Also, I might merge some of their functionality and settings (like all the extra formulas and settings that are available in Max), but they will remain separate projects a one of the is focused on high resolution rendering and the other on realtime zooming and therefore they work differently internally.
-I would love to explore how a full view of the buddhaset would look like if you take only the starting values of a deeply zoomed section of the mset, like a julia-set deep in the seahorse value.
so the possibility to limit the input-starting-point values to a small section of the mset. (if possibleby using copy-paste coordinates from kalles fraktaler)
I've attached an image how it would look if you zoomed in to {-0.8, -0.19} x {-0.67, -0.12}, but zoomed out. (It looks the same, except some parts are brighter than usual.)
ps, yes I know it's called buddhabrot. but that name sounds so stupid in german, translates to buttered bread...
- heyyour name from the contact.txt sounds like you know this already.. fellow german?
Yes, I am German.
how the hell are you doing this?!?
deep zooms like this should technically be impossible!
How did you solve that?!!
The current implementation works like this:
I've got a list of the "best" orbits. On program start this list is filled with random numbers. (The length of this list can be chosen when starting the program, so the default setting "9" would be 2^9 = 512).
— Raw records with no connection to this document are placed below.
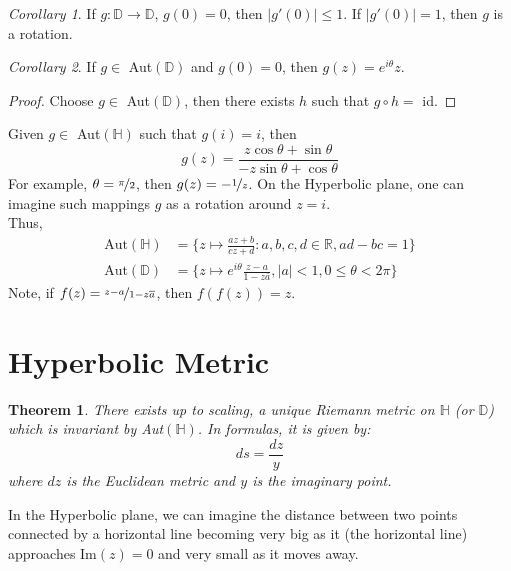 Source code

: \documentclass[a4paper, 11pt]{book}
\newtheorem{theorem}{Theorem}
\theoremstyle{definition}
\theoremstyle{remark}
\newtheorem{corollary}{Corollary}[theorem]
\begin{document}
    \begin{corollary}
        If $g:\mathbb{D}\to\mathbb{D}$, $g(0)=0$, then $|g'(0)|\leq 1$. If $|g'(0)|=1$, then $g$ is a rotation.
    \end{corollary}

    \begin{corollary}
        If $g\in$ Aut$(\mathbb{D})$ and $g(0)=0$, then $g(z) = e^{i\theta}z$.
    \end{corollary}
    \begin{proof}
        Choose $g\in$ Aut$(\mathbb{D})$, then there exists $h$ such that $g\circ h =$ id.
    \end{proof}

    Given $g\in$ Aut$(\mathbb{H})$ such that $g(i) = i$, then
    \[ g(z) = \frac{z\cos{\theta}+\sin{\theta}}{-z\sin{\theta}+\cos{\theta}} \]
    For example, $\theta = \nicefrac{\pi}{2}$, then $g(z) = -\nicefrac{1}{z}$. On the Hyperbolic plane, one can imagine
    such mappings $g$ as a rotation around $z=i$.\\

    Thus,
    \begin{align*}
        \text{Aut}(\mathbb{H}) &= \{z\mapsto \frac{az+b}{cz+d}:a,b,c,d\in\mathbb{R},ad-bc=1\} \\
        \text{Aut}(\mathbb{D}) &= \{z\mapsto e^{i\theta}\frac{z-a}{1-z\overline{a}},|a|<1,0\leq\theta<2\pi\}
    \end{align*}
    Note, if $f(z) = \nicefrac{z-a}{1-z\overline{a}}$, then $f(f(z)) = z$.\\

    \section{Hyperbolic Metric}

    \begin{theorem}
        There exists up to scaling, a \textit{unique} Riemann metric on $\mathbb{H}$ (or $\mathbb{D}$) which is invariant by 
        Aut$(\mathbb{H})$. In formulas, it is given by:
        \[ ds = \frac{dz}{y} \]
        where $dz$ is the Euclidean metric and $y$ is the imaginary point.
    \end{theorem}

    In the Hyperbolic plane, we can imagine the distance between two points connected by a horizontal line becoming very big
    as it (the horizontal line) approaches Im$(z) = 0$ and very small as it moves away.\\
\end{document}
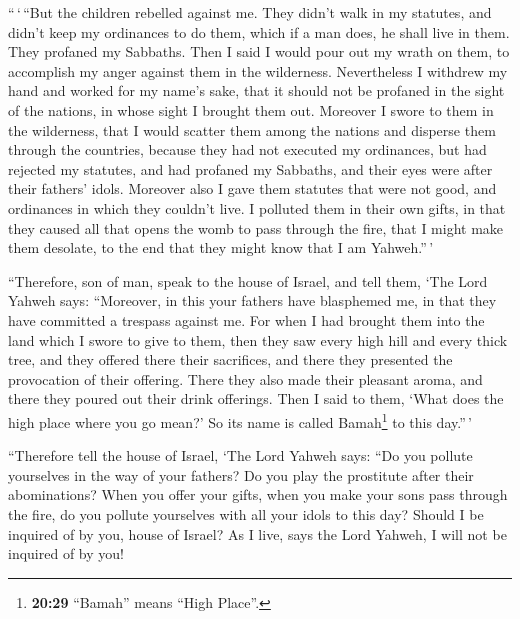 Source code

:  ``\,`\,``But the children rebelled against me. They
didn't walk in my statutes, and didn't keep my ordinances to do them,
which if a man does, he shall live in them. They profaned my Sabbaths.
Then I said I would pour out my wrath on them, to accomplish my anger
against them in the wilderness.  Nevertheless I withdrew
my hand and worked for my name's sake, that it should not be profaned in
the sight of the nations, in whose sight I brought them out.
 Moreover I swore to them in the wilderness, that I would
scatter them among the nations and disperse them through the countries,
 because they had not executed my ordinances, but had
rejected my statutes, and had profaned my Sabbaths, and their eyes were
after their fathers' idols.  Moreover also I gave them
statutes that were not good, and ordinances in which they couldn't live.
 I polluted them in their own gifts, in that they caused
all that opens the womb to pass through the fire, that I might make them
desolate, to the end that they might know that I am Yahweh.''\,'

 ``Therefore, son of man, speak to the house of Israel,
and tell them, `The Lord Yahweh says: ``Moreover, in this your fathers
have blasphemed me, in that they have committed a trespass against me.
 For when I had brought them into the land which I swore
to give to them, then they saw every high hill and every thick tree, and
they offered there their sacrifices, and there they presented the
provocation of their offering. There they also made their pleasant
aroma, and there they poured out their drink offerings. 
Then I said to them, `What does the high place where you go mean?' So
its name is called Bamah\footnote{\textbf{20:29} ``Bamah'' means ``High
  Place''.} to this day.''\,'

 ``Therefore tell the house of Israel, `The Lord Yahweh
says: ``Do you pollute yourselves in the way of your fathers? Do you
play the prostitute after their abominations?  When you
offer your gifts, when you make your sons pass through the fire, do you
pollute yourselves with all your idols to this day? Should I be inquired
of by you, house of Israel? As I live, says the Lord Yahweh, I will not
be inquired of by you!


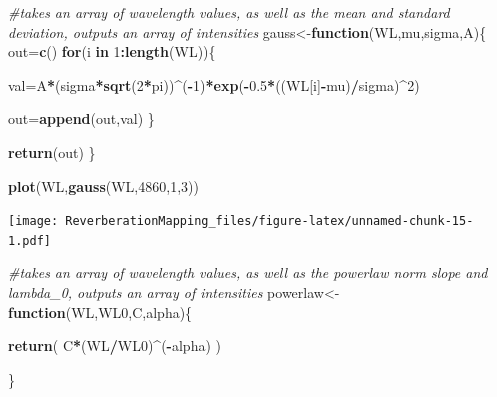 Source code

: \documentclass[]{article}
\newenvironment{Shaded}{\begin{snugshade}}{\end{snugshade}}
\newcommand{\CommentTok}[1]{\textcolor[rgb]{0.56,0.35,0.01}{\textit{#1}}}
\newcommand{\ControlFlowTok}[1]{\textcolor[rgb]{0.13,0.29,0.53}{\textbf{#1}}}
\newcommand{\DecValTok}[1]{\textcolor[rgb]{0.00,0.00,0.81}{#1}}
\newcommand{\FloatTok}[1]{\textcolor[rgb]{0.00,0.00,0.81}{#1}}
\newcommand{\KeywordTok}[1]{\textcolor[rgb]{0.13,0.29,0.53}{\textbf{#1}}}
\newcommand{\NormalTok}[1]{#1}
\newcommand{\OperatorTok}[1]{\textcolor[rgb]{0.81,0.36,0.00}{\textbf{#1}}}
\begin{document}
\begin{Shaded}
\begin{Highlighting}[]
\CommentTok{#takes an array of wavelength values, as well as the mean and standard deviation, outputs an array of intensities}
\NormalTok{gauss<-}\ControlFlowTok{function}\NormalTok{(WL,mu,sigma,A)\{}
\NormalTok{  out=}\KeywordTok{c}\NormalTok{()}
  \ControlFlowTok{for}\NormalTok{(i }\ControlFlowTok{in} \DecValTok{1}\OperatorTok{:}\KeywordTok{length}\NormalTok{(WL))\{}
    
\NormalTok{    val=A}\OperatorTok{*}\NormalTok{(sigma}\OperatorTok{*}\KeywordTok{sqrt}\NormalTok{(}\DecValTok{2}\OperatorTok{*}\NormalTok{pi))}\OperatorTok{^}\NormalTok{(}\OperatorTok{-}\DecValTok{1}\NormalTok{)}\OperatorTok{*}\KeywordTok{exp}\NormalTok{(}\OperatorTok{-}\FloatTok{0.5}\OperatorTok{*}\NormalTok{((WL[i]}\OperatorTok{-}\NormalTok{mu)}\OperatorTok{/}\NormalTok{sigma)}\OperatorTok{^}\DecValTok{2}\NormalTok{)}
    
    
\NormalTok{    out=}\KeywordTok{append}\NormalTok{(out,val)}
\NormalTok{  \}}
  
  \KeywordTok{return}\NormalTok{(out)}
\NormalTok{\}}
\end{Highlighting}
\end{Shaded}

\begin{Shaded}
\begin{Highlighting}[]
\KeywordTok{plot}\NormalTok{(WL,}\KeywordTok{gauss}\NormalTok{(WL,}\DecValTok{4860}\NormalTok{,}\DecValTok{1}\NormalTok{,}\DecValTok{3}\NormalTok{))}
\end{Highlighting}
\end{Shaded}

\texttt{[image: ReverberationMapping\_files/figure-latex/unnamed-chunk-15-1.pdf]}

\begin{Shaded}
\begin{Highlighting}[]
\CommentTok{#takes an array of wavelength values, as well as the powerlaw norm slope and lambda_0, outputs an array of intensities}
\NormalTok{powerlaw<-}\ControlFlowTok{function}\NormalTok{(WL,WL0,C,alpha)\{}
  
  \KeywordTok{return}\NormalTok{( C}\OperatorTok{*}\NormalTok{(WL}\OperatorTok{/}\NormalTok{WL0)}\OperatorTok{^}\NormalTok{(}\OperatorTok{-}\NormalTok{alpha)  )}
  
\NormalTok{\}}
\end{Highlighting}
\end{Shaded}
\end{document}
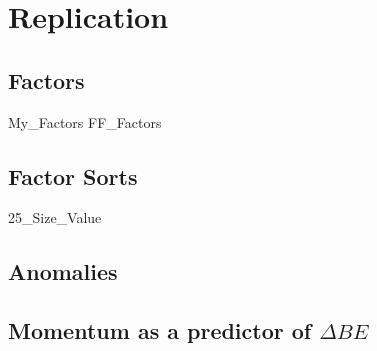 
\section{Replication} \label{sec:repl}

\subsection{\textcite{fama2016dissecting, fama2016choosing} Factors} \label{sec:repl.FF2016}

{My_Factors}
{FF_Factors}

\subsection{\textcite{fama2015five} Factor Sorts}

{25_Size_Value}

\subsection{\textcite{fama2016dissecting, fama2016choosing} Anomalies}

\subsection{\textcite{asness2013devil} Momentum as a predictor of $\Delta BE$}
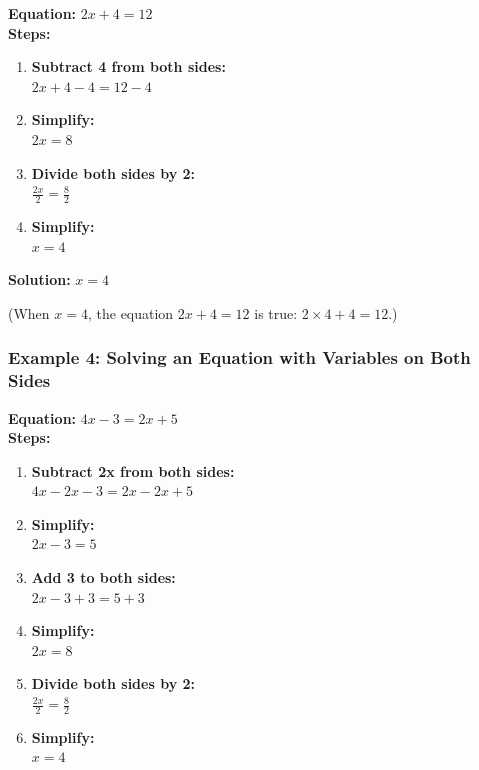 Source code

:\documentclass[12pt]{article}
\begin{document}
\textbf{Equation:} \( 2x + 4 = 12 \)\\

\textbf{Steps:}

\begin{enumerate}
    \item \textbf{Subtract 4 from both sides:} \\
    \( 2x + 4 - 4 = 12 - 4 \)
    \item \textbf{Simplify:} \\
    \( 2x = 8 \)
    \item \textbf{Divide both sides by 2:} \\
    \( \frac{2x}{2} = \frac{8}{2} \)
    \item \textbf{Simplify:} \\
    \( x = 4 \)
\end{enumerate}

\textbf{Solution:} \( x = 4 \)

(When \( x = 4 \), the equation \( 2x + 4 = 12 \) is true: \( 2 \times 4 + 4 = 12 \).)

\newpage

\subsubsection*{Example 4: Solving an Equation with Variables on Both Sides}

\textbf{Equation:} \( 4x - 3 = 2x + 5 \)\\

\textbf{Steps:}

\begin{enumerate}
    \item \textbf{Subtract 2x from both sides:} \\
    \( 4x - 2x - 3 = 2x - 2x + 5 \)
    \item \textbf{Simplify:} \\
    \( 2x - 3 = 5 \)
    \item \textbf{Add 3 to both sides:} \\
    \( 2x - 3 + 3 = 5 + 3 \)
    \item \textbf{Simplify:} \\
    \( 2x = 8 \)
    \item \textbf{Divide both sides by 2:} \\
    \( \frac{2x}{2} = \frac{8}{2} \)
    \item \textbf{Simplify:} \\
    \( x = 4 \)
\end{enumerate}
\end{document}
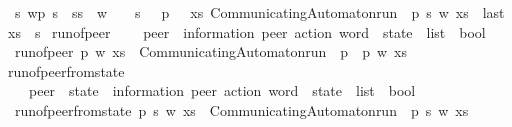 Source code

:\begin{isabellebody}
\ \ {\isachardoublequoteopen}s{}\ {\isasymmidarrow}w{\isasymrightarrow}\isactrlsup {\isacharasterisk}{\kern0pt}p\ s{}\ {\isasymequiv}\ {\isacharparenleft}{\kern0pt}s{}{\isacharequal}{\kern0pt}s{}\ {\isasymand}\ w\ {\isacharequal}{\kern0pt}\ {\isasymepsilon}\ {\isasymand}\ s{}\ {\isasymin}\ {\isasymS}\ p{\isacharparenright}{\kern0pt}\ \ {\isasymor}\ {\isacharparenleft}{\kern0pt}{\isasymexists}xs{\isachardot}{\kern0pt}\ CommunicatingAutomaton{\isachardot}{\kern0pt}run\ {\isacharparenleft}{\kern0pt}{\isasymR}\ p{\isacharparenright}{\kern0pt}\ s{}\ w\ xs\ {\isasymand}\ last\ xs\ {\isacharequal}{\kern0pt}\ s{}{\isacharparenright}{\kern0pt}{\isachardoublequoteclose}\isanewline
\isanewline
{}\isamarkupfalse%
\ run{\isacharunderscore}{\kern0pt}of{\isacharunderscore}{\kern0pt}peer\isanewline
\ \ {\isacharcolon}{\kern0pt}{\isacharcolon}{\kern0pt}\ {\isachardoublequoteopen}\ {\isacharprime}{\kern0pt}peer\ {\isasymRightarrow}\ {\isacharparenleft}{\kern0pt}{\isacharprime}{\kern0pt}information{\isacharcomma}{\kern0pt}\ {\isacharprime}{\kern0pt}peer{\isacharparenright}{\kern0pt}\ action\ word\ {\isasymRightarrow}\ {\isacharprime}{\kern0pt}state\ \ list\ {\isasymRightarrow}\ bool{\isachardoublequoteclose}\ \isanewline
\ \ {\isachardoublequoteopen}run{\isacharunderscore}{\kern0pt}of{\isacharunderscore}{\kern0pt}peer\ p\ w\ xs\ {\isasymequiv}\ {\isacharparenleft}{\kern0pt}CommunicatingAutomaton{\isachardot}{\kern0pt}run\ {\isacharparenleft}{\kern0pt}{\isasymR}\ p{\isacharparenright}{\kern0pt}\ {\isacharparenleft}{\kern0pt}{\isasymI}\ p{\isacharparenright}{\kern0pt}\ w\ xs{\isacharparenright}{\kern0pt}{\isachardoublequoteclose}\isanewline
\isanewline
{}\isamarkupfalse%
\ run{\isacharunderscore}{\kern0pt}of{\isacharunderscore}{\kern0pt}peer{\isacharunderscore}{\kern0pt}from{\isacharunderscore}{\kern0pt}state\isanewline
\ \ {\isacharcolon}{\kern0pt}{\isacharcolon}{\kern0pt}\ {\isachardoublequoteopen}\ {\isacharprime}{\kern0pt}peer\ {\isasymRightarrow}\ {\isacharprime}{\kern0pt}state\ {\isasymRightarrow}\ {\isacharparenleft}{\kern0pt}{\isacharprime}{\kern0pt}information{\isacharcomma}{\kern0pt}\ {\isacharprime}{\kern0pt}peer{\isacharparenright}{\kern0pt}\ action\ word\ {\isasymRightarrow}\ {\isacharprime}{\kern0pt}state\ \ list\ {\isasymRightarrow}\ bool{\isachardoublequoteclose}\ \isanewline
\ \ {\isachardoublequoteopen}run{\isacharunderscore}{\kern0pt}of{\isacharunderscore}{\kern0pt}peer{\isacharunderscore}{\kern0pt}from{\isacharunderscore}{\kern0pt}state\ p\ s\ w\ xs\ {\isasymequiv}\ {\isacharparenleft}{\kern0pt}CommunicatingAutomaton{\isachardot}{\kern0pt}run\ {\isacharparenleft}{\kern0pt}{\isasymR}\ p{\isacharparenright}{\kern0pt}\ s\ w\ xs{\isacharparenright}{\kern0pt}{\isachardoublequoteclose}\isanewline

\end{isabellebody}
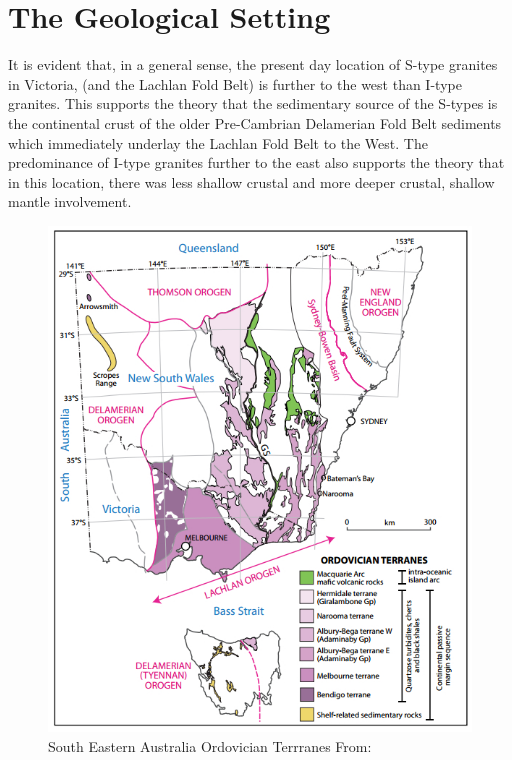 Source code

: \documentclass[a4paper]{article}
\begin{document}
\section{The Geological Setting}

It is evident that, in a general sense, the present day location of S-type granites in Victoria, (and the Lachlan Fold Belt) is further to the west than I-type granites. This supports the theory that the sedimentary source of the S-types is the continental crust of the older Pre-Cambrian Delamerian Fold Belt sediments which immediately underlay the Lachlan Fold Belt to the West. The predominance of I-type granites further to the east also supports the theory that in this location, there was less shallow crustal and more deeper crustal, shallow mantle involvement.

\begin{figure}[H]
\centering
\includegraphics[width=1\textwidth]{SEAustraliaOrdovicianTerrannes.jpg}
\caption{\label{fig:SEAustraliaOrdovicianTerrannes}South Eastern Australia Ordovician Terrranes From: \cite{aitchison2012accordion}}
\end{figure}
\end{document}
Every orbit in that list is "mutated" 64 times, all these orbits are drawn and assigned a score depending on how much they affect the current image.
So now we've got a list that is 64*512 = 32.768 values long.
Then the orbits with the lowest scores are discarded, so the list only contains the "best" orbits again and it's length is back to 512.
This process is repeated infinitely.
edit: i notice it becomes pixely/lines when going deeper than e05. stil this is a thousand times deeper than I've been before with buddhabrotcl (that uses gpu as well)... unbelievable!
As quaz0r points out, this is indeed the limit of single floats. However, I will update to support double precision (which is slower by a factor of 32x on many GPUs, sadly).